WHAT YOU HAVE TO DO :: Quote exactly the lines from the start of the entries to the one with "(28 January 1932", both ends included.

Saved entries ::

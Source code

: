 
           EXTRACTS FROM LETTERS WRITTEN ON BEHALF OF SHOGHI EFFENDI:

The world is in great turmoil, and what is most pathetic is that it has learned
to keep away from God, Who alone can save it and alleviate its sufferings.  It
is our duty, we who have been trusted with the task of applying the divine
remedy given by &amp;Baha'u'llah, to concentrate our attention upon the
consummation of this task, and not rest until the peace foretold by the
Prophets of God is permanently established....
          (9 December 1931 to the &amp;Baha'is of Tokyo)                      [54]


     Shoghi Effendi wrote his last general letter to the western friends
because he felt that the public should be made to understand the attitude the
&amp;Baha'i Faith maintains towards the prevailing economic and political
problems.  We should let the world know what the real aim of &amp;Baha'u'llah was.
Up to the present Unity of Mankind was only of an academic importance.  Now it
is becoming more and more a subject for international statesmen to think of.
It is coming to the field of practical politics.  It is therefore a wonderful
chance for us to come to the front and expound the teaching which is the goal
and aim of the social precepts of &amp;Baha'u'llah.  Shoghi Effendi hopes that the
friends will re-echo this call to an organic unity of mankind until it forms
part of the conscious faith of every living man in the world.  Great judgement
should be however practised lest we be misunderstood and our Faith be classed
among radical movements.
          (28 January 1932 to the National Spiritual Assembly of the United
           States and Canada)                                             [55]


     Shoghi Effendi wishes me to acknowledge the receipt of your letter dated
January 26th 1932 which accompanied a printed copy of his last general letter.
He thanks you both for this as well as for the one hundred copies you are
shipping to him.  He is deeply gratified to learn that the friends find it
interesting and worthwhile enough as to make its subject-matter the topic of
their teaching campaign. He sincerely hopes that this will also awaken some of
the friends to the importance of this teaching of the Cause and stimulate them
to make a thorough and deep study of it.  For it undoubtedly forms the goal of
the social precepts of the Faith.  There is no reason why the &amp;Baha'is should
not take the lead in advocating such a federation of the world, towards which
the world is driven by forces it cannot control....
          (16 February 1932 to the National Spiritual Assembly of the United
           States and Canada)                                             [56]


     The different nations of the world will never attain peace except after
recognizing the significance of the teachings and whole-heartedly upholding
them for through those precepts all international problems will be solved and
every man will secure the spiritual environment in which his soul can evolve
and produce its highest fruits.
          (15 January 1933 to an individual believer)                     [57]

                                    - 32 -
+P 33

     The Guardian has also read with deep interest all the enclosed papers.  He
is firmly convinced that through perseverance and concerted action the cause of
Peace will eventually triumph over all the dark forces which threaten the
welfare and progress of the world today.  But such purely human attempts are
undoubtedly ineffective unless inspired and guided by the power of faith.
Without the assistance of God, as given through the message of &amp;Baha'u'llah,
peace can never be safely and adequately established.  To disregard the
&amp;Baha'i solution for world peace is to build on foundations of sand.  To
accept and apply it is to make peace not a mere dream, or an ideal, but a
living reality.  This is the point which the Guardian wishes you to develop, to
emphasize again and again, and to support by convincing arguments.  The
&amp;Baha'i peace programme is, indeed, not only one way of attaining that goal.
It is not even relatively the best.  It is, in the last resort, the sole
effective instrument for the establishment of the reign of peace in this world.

ANSWER BELOW ::
Source code

: 
           EXTRACTS FROM LETTERS WRITTEN ON BEHALF OF SHOGHI EFFENDI:

The world is in great turmoil, and what is most pathetic is that it has learned
to keep away from God, Who alone can save it and alleviate its sufferings.  It
is our duty, we who have been trusted with the task of applying the divine
remedy given by &amp;Baha'u'llah, to concentrate our attention upon the
consummation of this task, and not rest until the peace foretold by the
Prophets of God is permanently established....
          (9 December 1931 to the &amp;Baha'is of Tokyo)                      [54]


     Shoghi Effendi wrote his last general letter to the western friends
because he felt that the public should be made to understand the attitude the
&amp;Baha'i Faith maintains towards the prevailing economic and political
problems.  We should let the world know what the real aim of &amp;Baha'u'llah was.
Up to the present Unity of Mankind was only of an academic importance.  Now it
is becoming more and more a subject for international statesmen to think of.
It is coming to the field of practical politics.  It is therefore a wonderful
chance for us to come to the front and expound the teaching which is the goal
and aim of the social precepts of &amp;Baha'u'llah.  Shoghi Effendi hopes that the
friends will re-echo this call to an organic unity of mankind until it forms
part of the conscious faith of every living man in the world.  Great judgement
should be however practised lest we be misunderstood and our Faith be classed
among radical movements.
          (28 January 1932 to the National Spiritual Assembly of the United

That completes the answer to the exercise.